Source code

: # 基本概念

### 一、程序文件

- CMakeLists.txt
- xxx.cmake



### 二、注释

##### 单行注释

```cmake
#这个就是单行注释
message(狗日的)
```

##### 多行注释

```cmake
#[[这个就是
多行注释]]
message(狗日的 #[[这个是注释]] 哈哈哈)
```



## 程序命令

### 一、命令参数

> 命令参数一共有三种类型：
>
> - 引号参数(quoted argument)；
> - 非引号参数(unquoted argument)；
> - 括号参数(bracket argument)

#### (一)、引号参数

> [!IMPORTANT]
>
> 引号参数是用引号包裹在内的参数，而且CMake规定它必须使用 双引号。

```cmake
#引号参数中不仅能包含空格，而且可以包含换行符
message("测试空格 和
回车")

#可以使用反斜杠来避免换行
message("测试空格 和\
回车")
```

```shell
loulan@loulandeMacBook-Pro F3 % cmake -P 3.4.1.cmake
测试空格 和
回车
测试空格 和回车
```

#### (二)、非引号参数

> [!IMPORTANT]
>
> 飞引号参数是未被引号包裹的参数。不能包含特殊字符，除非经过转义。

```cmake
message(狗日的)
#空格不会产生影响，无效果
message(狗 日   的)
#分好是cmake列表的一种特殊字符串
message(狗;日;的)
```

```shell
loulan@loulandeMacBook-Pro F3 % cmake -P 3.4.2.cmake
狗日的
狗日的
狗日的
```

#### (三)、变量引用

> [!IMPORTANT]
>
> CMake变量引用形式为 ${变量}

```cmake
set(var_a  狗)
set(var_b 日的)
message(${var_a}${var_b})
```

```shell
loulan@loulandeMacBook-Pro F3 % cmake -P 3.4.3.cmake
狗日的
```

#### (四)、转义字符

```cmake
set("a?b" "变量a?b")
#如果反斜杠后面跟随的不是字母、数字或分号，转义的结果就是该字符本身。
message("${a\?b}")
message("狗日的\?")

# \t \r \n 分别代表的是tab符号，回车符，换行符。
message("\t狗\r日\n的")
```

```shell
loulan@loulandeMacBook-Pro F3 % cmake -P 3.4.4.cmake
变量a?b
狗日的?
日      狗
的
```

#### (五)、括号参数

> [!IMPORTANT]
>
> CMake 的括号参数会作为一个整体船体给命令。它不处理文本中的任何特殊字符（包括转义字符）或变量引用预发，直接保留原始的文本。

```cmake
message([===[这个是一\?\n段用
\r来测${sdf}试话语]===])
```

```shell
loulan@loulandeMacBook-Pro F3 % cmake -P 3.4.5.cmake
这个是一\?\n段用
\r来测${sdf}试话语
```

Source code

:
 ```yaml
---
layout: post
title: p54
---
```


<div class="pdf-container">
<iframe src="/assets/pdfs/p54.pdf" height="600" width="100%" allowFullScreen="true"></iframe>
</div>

------

#### What you have to do:
I'd like every line with the string "loulan" copied from the listing.

#### Answer to the exercise:
loulan@loulandeMacBook-Pro F3 % cmake -P 3.4.1.cmake
loulan@loulandeMacBook-Pro F3 % cmake -P 3.4.2.cmake
loulan@loulandeMacBook-Pro F3 % cmake -P 3.4.3.cmake
loulan@loulandeMacBook-Pro F3 % cmake -P 3.4.4.cmake
loulan@loulandeMacBook-Pro F3 % cmake -P 3.4.5.cmake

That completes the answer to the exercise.